-- Supplied records follows --

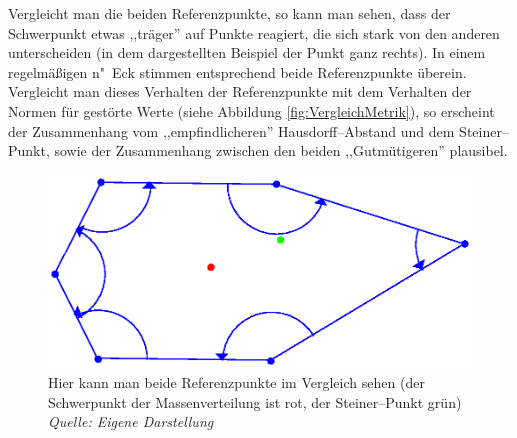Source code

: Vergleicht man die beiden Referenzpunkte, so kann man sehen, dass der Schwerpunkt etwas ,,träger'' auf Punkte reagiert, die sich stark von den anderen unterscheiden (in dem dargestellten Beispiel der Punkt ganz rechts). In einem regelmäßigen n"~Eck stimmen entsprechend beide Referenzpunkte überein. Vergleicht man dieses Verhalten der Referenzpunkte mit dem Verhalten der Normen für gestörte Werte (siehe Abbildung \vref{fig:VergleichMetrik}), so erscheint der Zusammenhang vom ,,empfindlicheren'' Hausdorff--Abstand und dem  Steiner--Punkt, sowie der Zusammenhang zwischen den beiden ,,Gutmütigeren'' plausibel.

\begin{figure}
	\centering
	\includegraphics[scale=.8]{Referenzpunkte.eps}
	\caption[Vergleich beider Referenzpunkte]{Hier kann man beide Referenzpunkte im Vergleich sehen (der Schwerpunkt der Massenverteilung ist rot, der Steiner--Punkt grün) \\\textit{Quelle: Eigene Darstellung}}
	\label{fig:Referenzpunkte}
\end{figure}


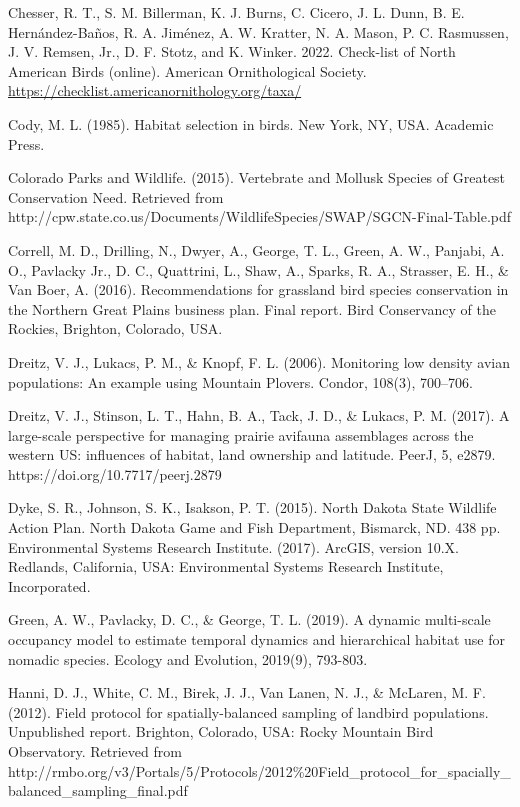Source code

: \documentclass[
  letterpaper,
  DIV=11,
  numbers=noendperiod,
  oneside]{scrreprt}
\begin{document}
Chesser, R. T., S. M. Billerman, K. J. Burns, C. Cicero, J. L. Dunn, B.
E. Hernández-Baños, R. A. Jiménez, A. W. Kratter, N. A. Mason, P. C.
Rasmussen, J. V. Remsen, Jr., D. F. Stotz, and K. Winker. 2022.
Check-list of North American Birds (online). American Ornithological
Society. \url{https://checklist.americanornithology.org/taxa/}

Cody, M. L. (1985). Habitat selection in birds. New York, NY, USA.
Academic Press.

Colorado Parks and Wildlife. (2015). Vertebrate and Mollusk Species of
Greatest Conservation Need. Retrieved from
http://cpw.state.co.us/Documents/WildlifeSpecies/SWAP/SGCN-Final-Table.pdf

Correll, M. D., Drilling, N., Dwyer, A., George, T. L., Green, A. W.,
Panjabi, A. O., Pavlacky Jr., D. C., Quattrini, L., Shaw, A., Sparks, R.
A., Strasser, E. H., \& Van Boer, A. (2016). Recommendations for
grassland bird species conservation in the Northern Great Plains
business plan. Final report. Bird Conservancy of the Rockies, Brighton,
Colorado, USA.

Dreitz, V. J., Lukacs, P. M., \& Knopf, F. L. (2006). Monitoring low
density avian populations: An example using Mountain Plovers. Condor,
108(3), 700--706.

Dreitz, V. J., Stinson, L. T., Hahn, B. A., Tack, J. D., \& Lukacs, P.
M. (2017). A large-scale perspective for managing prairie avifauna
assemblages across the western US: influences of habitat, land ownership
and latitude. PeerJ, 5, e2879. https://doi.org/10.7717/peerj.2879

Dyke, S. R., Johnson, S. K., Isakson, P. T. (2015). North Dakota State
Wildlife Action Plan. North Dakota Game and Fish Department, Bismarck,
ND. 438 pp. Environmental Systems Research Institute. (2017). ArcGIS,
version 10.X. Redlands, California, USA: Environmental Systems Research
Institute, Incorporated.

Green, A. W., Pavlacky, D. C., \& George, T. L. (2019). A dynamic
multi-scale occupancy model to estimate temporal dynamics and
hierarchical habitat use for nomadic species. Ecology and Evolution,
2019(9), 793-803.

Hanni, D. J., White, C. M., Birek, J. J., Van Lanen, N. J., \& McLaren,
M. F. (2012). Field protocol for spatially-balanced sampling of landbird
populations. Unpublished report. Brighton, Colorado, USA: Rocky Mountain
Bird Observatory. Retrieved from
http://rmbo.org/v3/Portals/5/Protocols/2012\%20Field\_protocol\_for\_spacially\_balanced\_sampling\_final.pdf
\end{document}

-- Supplied records concluded --

**Task to carry out**
Gather up every line from the listing above in which the word "Institute" occurs.

**Solution for this problem**
ND. 438 pp. Environmental Systems Research Institute. (2017). ArcGIS,
Institute, Incorporated.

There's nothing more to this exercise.